Wed, Dec 4, 2013, 01:01

Allegations of sexual abuse can be dealt with by the Garda and the courts only, and not by party political statements, Sinn Féin has said.

The party was responding to Fianna Fáil claims about a woman who alleges she was raped by a senior republican and has been subjected to a secret investigation by the IRA. Fianna Fáil subsequently accused Sinn Féin of putting its movement ahead of the needs of victims of abuse by republicans, leading to a dispute between the parties.

Justice spokesman Niall Collins said on Monday that there had been “a concerted effort to protect abusers at the expense of victims and that the Sinn Féin leadership would have been aware of this”.

However, Sinn Féin has hit back, accusing the Fianna Fáil leadership of politicking. “Press statements and media opportunities are not appropriate places to deal with allegations of sexual abuse,” Pearse Doherty said in a statement. “These are matters that can only be dealt with by the gardaí and the courts.

“Sinn Féin rejects outright that we have sought to minimise or cover up cases of abuse. We have mechanisms in place to deal with any allegation of sexual abuse made known to us.
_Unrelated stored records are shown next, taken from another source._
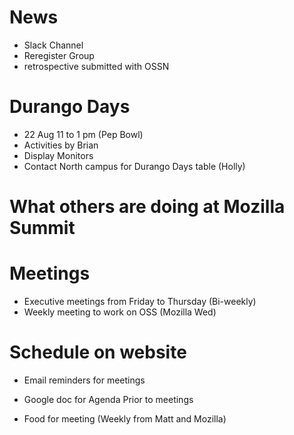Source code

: # News
- Slack Channel
- Reregister Group
- retrospective submitted with OSSN
 

# Durango Days
- 22 Aug 11 to 1 pm (Pep Bowl)
- Activities by Brian
- Display Monitors
- Contact North campus for Durango Days table (Holly)


# What others are doing at Mozilla Summit


# Meetings 
- Executive meetings from Friday to Thursday (Bi-weekly)
- Weekly meeting to work on OSS (Mozilla Wed)

# Schedule on website

- Email reminders for meetings
- Google doc for Agenda Prior to meetings

- Food for meeting (Weekly from Matt and Mozilla)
I want to repeat that if anyone has information about any case of sexual abuse they should bring it forward to the gardaí or PSNI.”

Last week, following the rape allegation, Fianna Fáil leader Micheál Martin said he was aware of other abuse cases that had allegedly been covered up by the republican movement to protect itself. He likened this to the Catholic Church.

Mr Doherty responded, saying Mr Martin’s claims were “unfounded and untrue”. According to a weekend press report, this prompted the rape victim to seek a meeting with Sinn Féin president Gerry Adams through a Sunday newspaper.

Mr Doherty clarified these remarks at the weekend, saying his remarks referred only to the comparison between Sinn Féin and the church and were not an outright rejection of all claims by victims of abuse.

“Last Friday, Gerry Adams, on behalf of Sinn Féin, said that he was available to meet with the individual . . . However, meeting with a public representative is not a substitute for the matter being dealt with by the proper authorities,” Mr Doherty said.

On his earlier remarks, he said: “I am very aware of the trauma that sexual abuse causes to victims and their families. I am sorry if any words of mine caused upset. Any victim has my support and solidarity in their fight for justice.”